Directions for this task: Copy out each line of the material that includes the word "around".

Working data:
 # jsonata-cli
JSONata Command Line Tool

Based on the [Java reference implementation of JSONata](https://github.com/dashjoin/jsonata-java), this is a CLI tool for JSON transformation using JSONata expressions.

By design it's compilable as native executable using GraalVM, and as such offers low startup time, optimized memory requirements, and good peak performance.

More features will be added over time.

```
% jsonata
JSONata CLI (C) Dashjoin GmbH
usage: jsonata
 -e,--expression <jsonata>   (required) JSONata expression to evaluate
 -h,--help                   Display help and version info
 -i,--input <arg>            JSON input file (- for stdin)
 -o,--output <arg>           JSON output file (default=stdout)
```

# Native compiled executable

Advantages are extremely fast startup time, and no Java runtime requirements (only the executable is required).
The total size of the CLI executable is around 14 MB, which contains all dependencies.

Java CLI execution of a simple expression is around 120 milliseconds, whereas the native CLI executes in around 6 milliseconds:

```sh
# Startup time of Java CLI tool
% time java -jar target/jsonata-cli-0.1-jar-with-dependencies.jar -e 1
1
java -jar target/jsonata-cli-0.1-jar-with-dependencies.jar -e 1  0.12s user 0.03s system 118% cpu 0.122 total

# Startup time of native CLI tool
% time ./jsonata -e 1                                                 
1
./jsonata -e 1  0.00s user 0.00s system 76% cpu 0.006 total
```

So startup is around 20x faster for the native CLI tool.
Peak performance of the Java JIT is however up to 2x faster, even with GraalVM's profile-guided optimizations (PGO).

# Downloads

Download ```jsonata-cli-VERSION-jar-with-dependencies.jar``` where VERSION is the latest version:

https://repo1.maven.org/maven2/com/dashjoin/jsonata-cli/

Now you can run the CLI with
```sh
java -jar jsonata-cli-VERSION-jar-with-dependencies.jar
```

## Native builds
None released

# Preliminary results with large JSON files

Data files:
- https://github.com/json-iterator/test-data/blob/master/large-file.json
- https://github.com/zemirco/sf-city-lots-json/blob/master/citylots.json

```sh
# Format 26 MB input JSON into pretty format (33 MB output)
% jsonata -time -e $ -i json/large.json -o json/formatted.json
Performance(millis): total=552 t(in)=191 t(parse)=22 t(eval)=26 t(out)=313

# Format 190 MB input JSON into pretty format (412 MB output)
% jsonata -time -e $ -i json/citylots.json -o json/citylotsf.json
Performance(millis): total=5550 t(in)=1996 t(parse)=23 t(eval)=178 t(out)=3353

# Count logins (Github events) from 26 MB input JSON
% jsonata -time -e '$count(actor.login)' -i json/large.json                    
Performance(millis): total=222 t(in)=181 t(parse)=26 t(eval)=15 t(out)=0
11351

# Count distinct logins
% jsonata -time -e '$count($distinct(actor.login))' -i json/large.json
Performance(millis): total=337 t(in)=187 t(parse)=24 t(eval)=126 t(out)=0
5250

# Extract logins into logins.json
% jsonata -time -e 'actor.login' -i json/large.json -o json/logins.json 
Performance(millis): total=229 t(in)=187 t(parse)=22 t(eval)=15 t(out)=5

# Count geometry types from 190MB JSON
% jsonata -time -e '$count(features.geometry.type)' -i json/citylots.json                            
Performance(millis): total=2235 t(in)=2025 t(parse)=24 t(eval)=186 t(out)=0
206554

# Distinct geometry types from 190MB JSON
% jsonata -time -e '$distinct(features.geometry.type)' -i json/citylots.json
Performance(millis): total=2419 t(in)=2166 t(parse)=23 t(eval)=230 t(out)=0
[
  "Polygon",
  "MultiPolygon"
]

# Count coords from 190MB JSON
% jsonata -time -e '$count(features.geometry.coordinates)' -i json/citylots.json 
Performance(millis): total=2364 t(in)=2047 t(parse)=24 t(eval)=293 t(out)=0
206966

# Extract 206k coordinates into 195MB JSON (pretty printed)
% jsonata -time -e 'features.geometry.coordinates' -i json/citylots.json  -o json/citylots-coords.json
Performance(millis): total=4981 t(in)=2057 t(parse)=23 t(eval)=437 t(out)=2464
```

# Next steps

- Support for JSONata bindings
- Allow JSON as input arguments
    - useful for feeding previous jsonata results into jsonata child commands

Solution to this task:
The total size of the CLI executable is around 14 MB, which contains all dependencies.
Java CLI execution of a simple expression is around 120 milliseconds, whereas the native CLI executes in around 6 milliseconds:
So startup is around 20x faster for the native CLI tool.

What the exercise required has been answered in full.